Laparoscopy is used to confirm the diagnosis and identify the stage of the disease. A scoring and staging system created by the American Fertility Society quantifies endometrial implants according to size, character, and location. Stage I is minimal disease (0 to 5 points); Stage II signifies mild disease (6 to 15 points); Stage III, moderate disease (16 to 40 points); and Stage IV, severe disease (more than 40 points).

Differential diagnosis of endometriosis is conducted to rule out chronic pelvic inflammatory disease, hemorrhagic corpus luteum cyst, malignant or ovarian neoplasm, ectopic pregnancy, recurrent acute salpingitis, and adenomyosis. These disorders can mimic signs and symptoms of endometriosis.


The stage of the disease and the patient's age and desire to have children are considered in determining the course of treatment.
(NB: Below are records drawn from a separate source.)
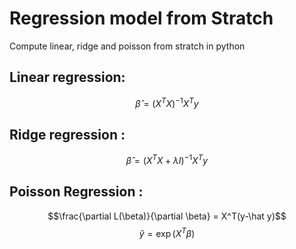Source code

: # Regression model from Stratch

Compute linear, ridge and poisson  from stratch in python 

## Linear regression: 
$$\hat\beta = (X^TX)^{-1}X^Ty$$

## Ridge regression : 
$$\hat\beta= (X^{T}X + \lambda I)^{-1}X^Ty $$

## Poisson Regression :  
$$\frac{\partial L(\beta)}{\partial \beta} = X^T(y-\hat y)$$
$$\hat y = \exp(X^T\beta)$$
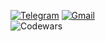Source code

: [![Telegram](https://img.shields.io/badge/Telegram-2CA5E0?style=for-the-badge&logo=telegram&logoColor=white)](https://t.me/kvrdv)
[![Gmail](https://img.shields.io/badge/Gmail-D14836?style=for-the-badge&logo=gmail&logoColor=white)](mailto:s.kovardaev@gmail.com)  
![Codewars](https://www.codewars.com/users/kvrdv/badges/large)
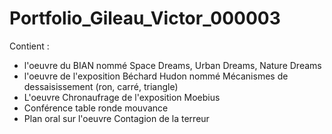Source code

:# Portfolio_Gileau_Victor_000003

Contient :

- l'oeuvre du BIAN nommé Space Dreams, Urban Dreams, Nature Dreams
- l'oeuvre de l'exposition Béchard Hudon nommé Mécanismes de dessaisissement (ron, carré, triangle)
- L'oeuvre Chronaufrage de l'exposition Moebius
- Conférence table ronde mouvance
- Plan oral sur l'oeuvre Contagion de la terreur
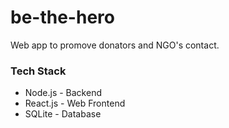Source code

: # be-the-hero

Web app to promove donators and NGO's contact.

### Tech Stack
+ Node.js - Backend
+ React.js - Web Frontend
+ SQLite - Database
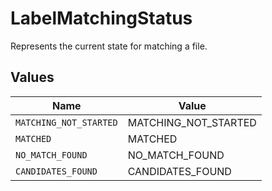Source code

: # LabelMatchingStatus

Represents the current state for matching a file.


## Values

| Name                   | Value                  |
| ---------------------- | ---------------------- |
| `MATCHING_NOT_STARTED` | MATCHING_NOT_STARTED   |
| `MATCHED`              | MATCHED                |
| `NO_MATCH_FOUND`       | NO_MATCH_FOUND         |
| `CANDIDATES_FOUND`     | CANDIDATES_FOUND       |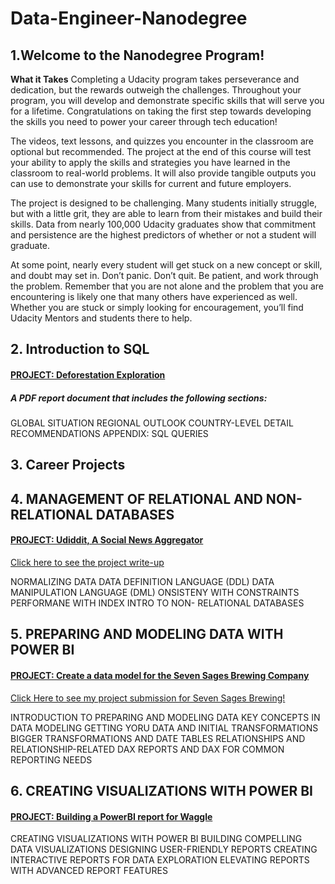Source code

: # Data-Engineer-Nanodegree

## 1.Welcome to the Nanodegree Program!



**What it Takes**
Completing a Udacity program takes perseverance and dedication, but the rewards outweigh the challenges. Throughout your program, you will develop and demonstrate specific skills that will serve you for a lifetime. Congratulations on taking the first step towards developing the skills you need to power your career through tech education!

The videos, text lessons, and quizzes you encounter in the classroom are optional but recommended. The project at the end of this course will test your ability to apply the skills and strategies you have learned in the classroom to real-world problems. It will also provide tangible outputs you can use to demonstrate your skills for current and future employers.

The project is designed to be challenging. Many students initially struggle, but with a little grit, they are able to learn from their mistakes and build their skills. Data from nearly 100,000 Udacity graduates show that commitment and persistence are the highest predictors of whether or not a student will graduate.

At some point, nearly every student will get stuck on a new concept or skill, and doubt may set in. Don’t panic. Don’t quit. Be patient, and work through the problem. Remember that you are not alone and the problem that you are encountering is likely one that many others have experienced as well. Whether you are stuck or simply looking for encouragement, you’ll find Udacity Mentors and students there to help.

## **2. Introduction to SQL**

#### <u>PROJECT: Deforestation Exploration</u>

##### A PDF report document that includes the following sections:

GLOBAL SITUATION
REGIONAL OUTLOOK
COUNTRY-LEVEL DETAIL
RECOMMENDATIONS
APPENDIX: SQL QUERIES



## 3. Career Projects



## 4. MANAGEMENT OF  RELATIONAL AND NON-RELATIONAL DATABASES

#### <u>PROJECT: Udiddit, A Social News Aggregator</u>
[Click here to see the project write-up](https://github.com/mathewmahoneyds20/Data-Engineer-Nanodegree/blob/main/Udiddit%20-%20Mathew%20Mahoney%20UDACITY.pdf)

NORMALIZING DATA
DATA DEFINITION LANGUAGE (DDL)
DATA MANIPULATION LANGUAGE (DML)
ONSISTENY WITH CONSTRAINTS
PERFORMANE WITH INDEX
INTRO TO NON- RELATIONAL DATABASES

## 5. PREPARING AND MODELING DATA WITH POWER BI

#### <u>PROJECT: Create a data model for the Seven Sages Brewing Company</u>

[Click Here to see my project submission for Seven Sages Brewing!](https://app.powerbi.com/links/Ld9D6ym9bi?ctid=0592ca6b-0602-42a0-b698-5ad334940dcf&pbi_source=linkShare)

INTRODUCTION TO PREPARING AND MODELING DATA
KEY CONCEPTS IN DATA MODELING
GETTING YORU DATA AND INITIAL TRANSFORMATIONS
BIGGER TRANSFORMATIONS AND DATE TABLES
RELATIONSHIPS AND RELATIONSHIP-RELATED DAX
REPORTS AND DAX FOR COMMON REPORTING NEEDS

## 6. CREATING VISUALIZATIONS WITH POWER BI

#### <u>PROJECT: Building a PowerBI report for Waggle</u>

CREATING VISUALIZATIONS WITH POWER BI
BUILDING COMPELLING DATA VISUALIZATIONS
DESIGNING USER-FRIENDLY REPORTS
CREATING INTERACTIVE REPORTS FOR DATA EXPLORATION
ELEVATING REPORTS WITH ADVANCED REPORT FEATURES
Conservative therapy for young women who want to have children includes androgens, such as danazol, which produce a temporary remission in Stages I and II. Progestins and oral contraceptives also relieve symptoms. Newer treatment involves gonadotropin-releasing analogues, which suppress estrogen production. This causes atrophic changes in the ectopic endometria. tissue, which allows healing.

Laparoscopy, used for diagnostic purposes, can also be used therapeutically to lyse adhesions, remove small implants, and cauterize implants. Laparoscopy also permits laser vaporization of implants. This surgery is usually followed with hormonal therapy to suppress the return of endometrial implants.

When the patient has ovarian masses, surgery may be needed to rule out cancer. Conservative surgery is possible, but the treatment of choice for women who don't want to bear children or for extensive dsease (Stages III and IV) is a total abdominal hysterectomy with bilateral salpingo-oophorectomy.

Minor gynecologic procedures are contraindicated immediately before and during menstruation.


Endometriosis cannot be prevented. This is in part because the cause is poorly understood. However, long-term use of birth control pills may prevent endometriosis from becoming worse.